(INSTRUCTIONS TO FOLLOW) Report back every line from the entries below in which the word "forEach" occurs.
[Start of Attachment]
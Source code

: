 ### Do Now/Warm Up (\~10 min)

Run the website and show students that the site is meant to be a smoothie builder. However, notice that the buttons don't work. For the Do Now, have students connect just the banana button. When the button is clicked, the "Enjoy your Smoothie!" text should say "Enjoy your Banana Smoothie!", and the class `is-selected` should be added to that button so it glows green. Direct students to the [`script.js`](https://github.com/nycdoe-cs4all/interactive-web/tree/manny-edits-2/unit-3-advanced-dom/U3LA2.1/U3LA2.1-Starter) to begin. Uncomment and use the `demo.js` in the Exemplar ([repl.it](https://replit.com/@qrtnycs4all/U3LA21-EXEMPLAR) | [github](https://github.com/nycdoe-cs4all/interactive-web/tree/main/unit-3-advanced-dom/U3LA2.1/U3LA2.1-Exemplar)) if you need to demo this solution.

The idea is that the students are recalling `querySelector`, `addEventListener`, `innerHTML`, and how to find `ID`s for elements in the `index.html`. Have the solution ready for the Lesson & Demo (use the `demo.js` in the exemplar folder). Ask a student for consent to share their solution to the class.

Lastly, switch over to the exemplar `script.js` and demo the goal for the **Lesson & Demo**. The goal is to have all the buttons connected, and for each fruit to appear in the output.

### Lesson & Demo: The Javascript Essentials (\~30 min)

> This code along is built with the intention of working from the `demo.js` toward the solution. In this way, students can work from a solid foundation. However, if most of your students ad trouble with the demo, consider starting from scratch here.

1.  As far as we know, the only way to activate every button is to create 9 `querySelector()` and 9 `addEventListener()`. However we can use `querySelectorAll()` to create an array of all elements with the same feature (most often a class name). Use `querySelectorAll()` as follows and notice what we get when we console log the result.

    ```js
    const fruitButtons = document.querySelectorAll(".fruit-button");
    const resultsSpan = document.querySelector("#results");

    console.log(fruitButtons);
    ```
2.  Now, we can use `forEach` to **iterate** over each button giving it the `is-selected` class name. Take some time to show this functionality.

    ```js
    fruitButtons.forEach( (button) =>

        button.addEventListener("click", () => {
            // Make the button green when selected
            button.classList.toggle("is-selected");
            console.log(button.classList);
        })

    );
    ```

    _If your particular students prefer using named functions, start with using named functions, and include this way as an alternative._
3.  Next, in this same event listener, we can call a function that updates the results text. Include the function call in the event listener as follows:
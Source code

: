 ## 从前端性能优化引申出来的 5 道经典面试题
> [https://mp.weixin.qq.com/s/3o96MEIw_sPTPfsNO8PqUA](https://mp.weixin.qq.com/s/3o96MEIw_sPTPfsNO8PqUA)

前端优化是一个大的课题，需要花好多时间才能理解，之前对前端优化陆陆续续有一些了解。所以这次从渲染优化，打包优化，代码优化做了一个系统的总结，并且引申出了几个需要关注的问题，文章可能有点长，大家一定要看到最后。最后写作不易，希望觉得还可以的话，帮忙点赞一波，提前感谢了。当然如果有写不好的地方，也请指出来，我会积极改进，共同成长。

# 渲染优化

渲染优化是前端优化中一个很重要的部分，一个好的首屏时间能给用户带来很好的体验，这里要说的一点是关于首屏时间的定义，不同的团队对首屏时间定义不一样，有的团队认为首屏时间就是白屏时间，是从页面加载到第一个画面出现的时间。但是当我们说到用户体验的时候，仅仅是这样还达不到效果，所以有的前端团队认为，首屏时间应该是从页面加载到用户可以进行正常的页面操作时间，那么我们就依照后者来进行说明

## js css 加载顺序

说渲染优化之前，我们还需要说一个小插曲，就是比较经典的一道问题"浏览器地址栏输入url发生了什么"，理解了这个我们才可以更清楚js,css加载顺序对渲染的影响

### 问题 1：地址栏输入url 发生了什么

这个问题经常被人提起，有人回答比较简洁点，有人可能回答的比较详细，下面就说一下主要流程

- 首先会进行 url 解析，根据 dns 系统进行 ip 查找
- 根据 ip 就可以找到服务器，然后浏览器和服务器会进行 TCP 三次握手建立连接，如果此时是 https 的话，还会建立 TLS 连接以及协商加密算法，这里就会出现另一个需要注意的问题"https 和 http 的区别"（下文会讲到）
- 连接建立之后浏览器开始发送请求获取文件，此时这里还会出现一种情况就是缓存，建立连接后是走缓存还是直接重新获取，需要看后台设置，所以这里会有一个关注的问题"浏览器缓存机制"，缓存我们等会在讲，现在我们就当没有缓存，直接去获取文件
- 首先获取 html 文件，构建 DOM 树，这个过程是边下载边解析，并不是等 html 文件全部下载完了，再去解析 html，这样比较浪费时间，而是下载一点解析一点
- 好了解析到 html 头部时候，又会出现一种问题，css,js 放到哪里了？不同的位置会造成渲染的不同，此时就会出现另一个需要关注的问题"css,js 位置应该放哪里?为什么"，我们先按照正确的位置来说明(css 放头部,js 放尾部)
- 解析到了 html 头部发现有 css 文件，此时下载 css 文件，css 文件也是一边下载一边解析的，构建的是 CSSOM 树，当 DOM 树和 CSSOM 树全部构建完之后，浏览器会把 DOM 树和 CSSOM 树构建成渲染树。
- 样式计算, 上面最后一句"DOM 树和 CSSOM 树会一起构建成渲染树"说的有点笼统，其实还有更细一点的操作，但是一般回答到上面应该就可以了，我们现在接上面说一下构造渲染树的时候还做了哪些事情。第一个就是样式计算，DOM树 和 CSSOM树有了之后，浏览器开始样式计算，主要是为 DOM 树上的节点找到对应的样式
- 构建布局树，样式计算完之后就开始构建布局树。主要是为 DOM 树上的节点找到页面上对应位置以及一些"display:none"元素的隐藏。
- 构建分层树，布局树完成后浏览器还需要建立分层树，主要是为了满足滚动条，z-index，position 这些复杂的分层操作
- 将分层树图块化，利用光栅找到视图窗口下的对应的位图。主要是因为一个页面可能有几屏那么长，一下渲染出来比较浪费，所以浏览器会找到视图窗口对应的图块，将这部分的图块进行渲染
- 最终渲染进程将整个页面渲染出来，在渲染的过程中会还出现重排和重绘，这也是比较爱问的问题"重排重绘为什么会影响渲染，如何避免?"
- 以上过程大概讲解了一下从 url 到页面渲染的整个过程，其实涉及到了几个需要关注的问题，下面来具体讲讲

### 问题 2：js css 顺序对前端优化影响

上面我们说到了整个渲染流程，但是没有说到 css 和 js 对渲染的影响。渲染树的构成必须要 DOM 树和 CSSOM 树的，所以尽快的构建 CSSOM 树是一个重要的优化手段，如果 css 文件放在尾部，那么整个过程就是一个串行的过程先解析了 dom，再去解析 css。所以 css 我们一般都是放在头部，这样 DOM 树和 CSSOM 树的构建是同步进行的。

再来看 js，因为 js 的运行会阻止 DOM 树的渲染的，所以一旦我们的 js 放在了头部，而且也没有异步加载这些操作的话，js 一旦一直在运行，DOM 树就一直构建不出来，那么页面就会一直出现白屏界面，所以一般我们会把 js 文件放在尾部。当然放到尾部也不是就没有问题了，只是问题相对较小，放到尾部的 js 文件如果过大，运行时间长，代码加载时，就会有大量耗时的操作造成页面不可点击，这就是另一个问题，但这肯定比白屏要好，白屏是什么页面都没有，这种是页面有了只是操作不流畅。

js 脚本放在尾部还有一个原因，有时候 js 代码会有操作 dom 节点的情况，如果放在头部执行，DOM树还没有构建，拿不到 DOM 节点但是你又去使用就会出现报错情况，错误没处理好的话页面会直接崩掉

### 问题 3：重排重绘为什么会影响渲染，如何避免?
[End of Attachment]
(SOLUTION TO THIS EXERCISE)
2.  Now, we can use `forEach` to **iterate** over each button giving it the `is-selected` class name. Take some time to show this functionality.
    fruitButtons.forEach( (button) =>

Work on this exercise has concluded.